Coal tar can lead to health risks from long-term exposure. Before anyone knew about the contamination, kids from the area played on the site.
William McKinney, a 71-year-old who grew up in the Newtown area, was one of several attendees at a cleanup meeting on June 6 who said he used the Bramlett site as a playground when he was younger.
He said he knows the state has studied the impact of the contamination on the river, but he wants to know if they’ve studied the potential impact on the area's long-term residents.
“I also played down there in that wetland,” McKinney said, “My tennis shoes got that tar all over them.”
How did the coal tar get there?
In 1917, Southern Public Utilities began manufacturing gas to fuel the city of Greenville. At that time, coal was used as a power source.

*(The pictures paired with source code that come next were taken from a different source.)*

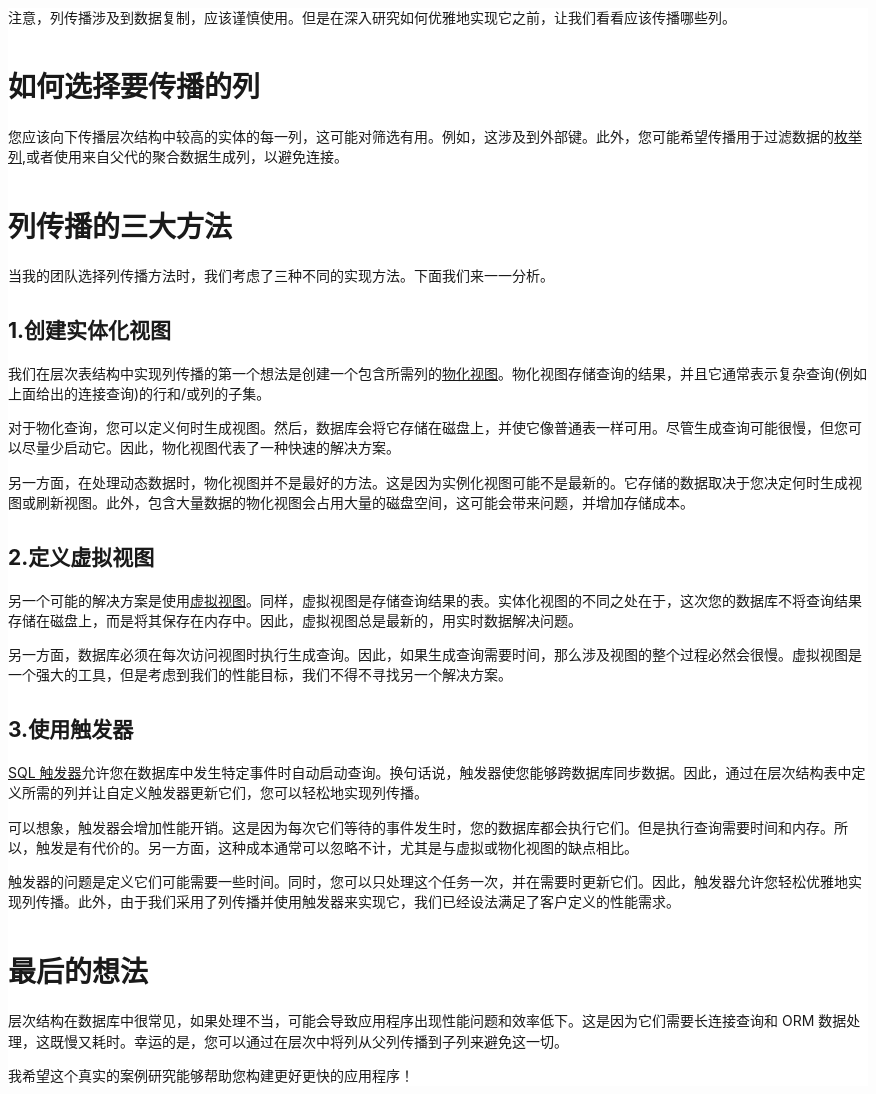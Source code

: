 注意，列传播涉及到数据复制，应该谨慎使用。但是在深入研究如何优雅地实现它之前，让我们看看应该传播哪些列。

# 如何选择要传播的列

您应该向下传播层次结构中较高的实体的每一列，这可能对筛选有用。例如，这涉及到外部键。此外，您可能希望传播用于过滤数据的[枚举列](https://www.postgresql.org/docs/current/datatype-enum.html),或者使用来自父代的聚合数据生成列，以避免连接。

# 列传播的三大方法

当我的团队选择列传播方法时，我们考虑了三种不同的实现方法。下面我们来一一分析。

## 1.创建实体化视图

我们在层次表结构中实现列传播的第一个想法是创建一个包含所需列的[物化视图](https://www.postgresql.org/docs/current/sql-creatematerializedview.html)。物化视图存储查询的结果，并且它通常表示复杂查询(例如上面给出的连接查询)的行和/或列的子集。

对于物化查询，您可以定义何时生成视图。然后，数据库会将它存储在磁盘上，并使它像普通表一样可用。尽管生成查询可能很慢，但您可以尽量少启动它。因此，物化视图代表了一种快速的解决方案。

另一方面，在处理动态数据时，物化视图并不是最好的方法。这是因为实例化视图可能不是最新的。它存储的数据取决于您决定何时生成视图或刷新视图。此外，包含大量数据的物化视图会占用大量的磁盘空间，这可能会带来问题，并增加存储成本。

## 2.定义虚拟视图

另一个可能的解决方案是使用[虚拟视图](https://www.postgresql.org/docs/9.2/sql-createview.html)。同样，虚拟视图是存储查询结果的表。实体化视图的不同之处在于，这次您的数据库不将查询结果存储在磁盘上，而是将其保存在内存中。因此，虚拟视图总是最新的，用实时数据解决问题。

另一方面，数据库必须在每次访问视图时执行生成查询。因此，如果生成查询需要时间，那么涉及视图的整个过程必然会很慢。虚拟视图是一个强大的工具，但是考虑到我们的性能目标，我们不得不寻找另一个解决方案。

## 3.使用触发器

[SQL 触发器](https://arctype.com/blog/learn-sql-triggers/)允许您在数据库中发生特定事件时自动启动查询。换句话说，触发器使您能够跨数据库同步数据。因此，通过在层次结构表中定义所需的列并让自定义触发器更新它们，您可以轻松地实现列传播。

可以想象，触发器会增加性能开销。这是因为每次它们等待的事件发生时，您的数据库都会执行它们。但是执行查询需要时间和内存。所以，触发是有代价的。另一方面，这种成本通常可以忽略不计，尤其是与虚拟或物化视图的缺点相比。

触发器的问题是定义它们可能需要一些时间。同时，您可以只处理这个任务一次，并在需要时更新它们。因此，触发器允许您轻松优雅地实现列传播。此外，由于我们采用了列传播并使用触发器来实现它，我们已经设法满足了客户定义的性能需求。

# 最后的想法

层次结构在数据库中很常见，如果处理不当，可能会导致应用程序出现性能问题和效率低下。这是因为它们需要长连接查询和 ORM 数据处理，这既慢又耗时。幸运的是，您可以通过在层次中将列从父列传播到子列来避免这一切。

我希望这个真实的案例研究能够帮助您构建更好更快的应用程序！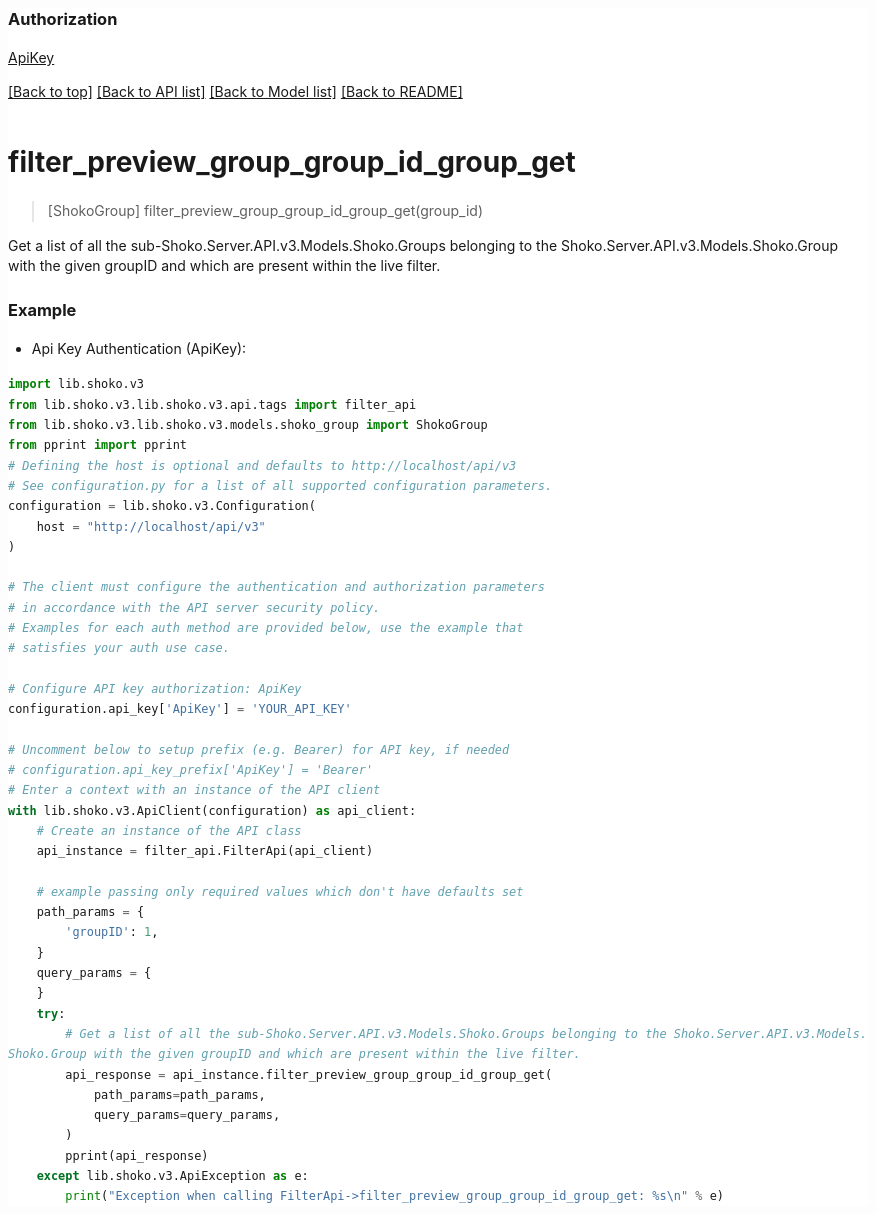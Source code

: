 
### Authorization

[ApiKey](../../../README.md#ApiKey)

[[Back to top]](#__pageTop) [[Back to API list]](../../../README.md#documentation-for-api-endpoints) [[Back to Model list]](../../../README.md#documentation-for-models) [[Back to README]](../../../README.md)

# **filter_preview_group_group_id_group_get**
<a id="filter_preview_group_group_id_group_get"></a>
> [ShokoGroup] filter_preview_group_group_id_group_get(group_id)

Get a list of all the sub-Shoko.Server.API.v3.Models.Shoko.Groups belonging to the Shoko.Server.API.v3.Models.Shoko.Group with the given groupID and which are present within the live filter.

### Example

* Api Key Authentication (ApiKey):
```python
import lib.shoko.v3
from lib.shoko.v3.lib.shoko.v3.api.tags import filter_api
from lib.shoko.v3.lib.shoko.v3.models.shoko_group import ShokoGroup
from pprint import pprint
# Defining the host is optional and defaults to http://localhost/api/v3
# See configuration.py for a list of all supported configuration parameters.
configuration = lib.shoko.v3.Configuration(
    host = "http://localhost/api/v3"
)

# The client must configure the authentication and authorization parameters
# in accordance with the API server security policy.
# Examples for each auth method are provided below, use the example that
# satisfies your auth use case.

# Configure API key authorization: ApiKey
configuration.api_key['ApiKey'] = 'YOUR_API_KEY'

# Uncomment below to setup prefix (e.g. Bearer) for API key, if needed
# configuration.api_key_prefix['ApiKey'] = 'Bearer'
# Enter a context with an instance of the API client
with lib.shoko.v3.ApiClient(configuration) as api_client:
    # Create an instance of the API class
    api_instance = filter_api.FilterApi(api_client)

    # example passing only required values which don't have defaults set
    path_params = {
        'groupID': 1,
    }
    query_params = {
    }
    try:
        # Get a list of all the sub-Shoko.Server.API.v3.Models.Shoko.Groups belonging to the Shoko.Server.API.v3.Models.Shoko.Group with the given groupID and which are present within the live filter.
        api_response = api_instance.filter_preview_group_group_id_group_get(
            path_params=path_params,
            query_params=query_params,
        )
        pprint(api_response)
    except lib.shoko.v3.ApiException as e:
        print("Exception when calling FilterApi->filter_preview_group_group_id_group_get: %s\n" % e)

```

The gasification of coal created a tar-like material, which traveled through wastewater under Bramlett Road to be discharged into the flood plain across the street.
In 1939, Duke Energy acquired the plant, which operated until its closure in 1951. Today, the site is full of overgrown greenery, lined with fences, and owned by freight rail company CSX Transportation.
On top of the contaminated wetland area, Robert Vaughn of Vaughn Construction and Demolition began operating an unpermitted landfill in 1988 before the U.S. Army Corps of Engineers told him to halt operation in 1993.
Throughout all the changes in ownership and the site’s various uses, contamination lingered below the surface. A 1995 investigation from a CSXT-hired contractor showed that the materials from the landfill weren’t directly contaminating the area; rather, the soil below it was host to chemicals and coal tar.
In the early 2000s, the former gas plant was removed. Duke removed 61,000 tons of material across several acres from three to 12 feet below the surface and replaced it with clean soil. Since then, Duke has been monitoring groundwater at the site.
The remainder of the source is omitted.